The college offers a number of hands-on technology classes, on campus and online.

• Welding I (Welding 211): Students will be introduced to welding through safety procedures, environmental awareness, oxyacetylene welding, cutting, brazing and shielded metal-arc. Through the practice lab, they will develop the skills to produce high-quality gas welds and flame cuts. Instruction also includes proper preparation of equipment for all aspects of oxyacetylene welding and cutting. Shielded metal arc welding skills that students will learn include striking the arc, maintaining proper arc length, adjusting equipment and manipulating the electrode. This introductory course is part of a five-class sequence of welding classes offered by the college.

• Engine Performance I/Fuel & Ignition (AUTO 225): This automotive technology class will study engine-related subsystems that include ignition, fuel, cooling, starting and charging systems. Instruction will prepare students for Automotive Service Excellence (ASE) certification.

• Applied Industrial Technology Online Classes: Those seeking skills that can lead to a job in the local industrial and manufacturing industries can complete a series of shorter courses online, in their own timeframe.

AIT 101 focuses on the fundamentals of Industrial Technology.

AIT 102 teaches how to work with measurement tools

AIT 103 introduces machine tool technology

AIT 201 allows students to work in pneumatic power technology.

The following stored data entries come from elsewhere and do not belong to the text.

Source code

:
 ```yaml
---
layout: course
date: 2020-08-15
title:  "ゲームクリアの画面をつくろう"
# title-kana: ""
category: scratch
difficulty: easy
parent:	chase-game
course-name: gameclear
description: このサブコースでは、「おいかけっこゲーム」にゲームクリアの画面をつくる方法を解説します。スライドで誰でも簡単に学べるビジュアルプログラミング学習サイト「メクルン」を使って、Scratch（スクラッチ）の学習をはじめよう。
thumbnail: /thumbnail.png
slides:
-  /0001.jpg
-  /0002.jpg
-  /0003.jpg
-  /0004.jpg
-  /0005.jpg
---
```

• Organizational Behavior and Interpersonal Behavior (MGT 323): Prerequisite: admission to the Bachelor of Technology program in Construction Management, or consent of advisor

Examines behavioral influences that affect productivity, organizational effectiveness, and efficiency including: perception, motivation, decision-making, communication, leadership, organizational design, group behavior and coping with stress. Meets Tuesdays, 7-9:45 p.m.

• Changing Environments (MGT 462):

Prerequisite: admission to Bachelor of Technology program in Construction Management, or advisor consent.

Focuses on managing ethically in the changing cultural, economic, political, technological and global environments of business. Meets Thursdays 7-9:45 p.m.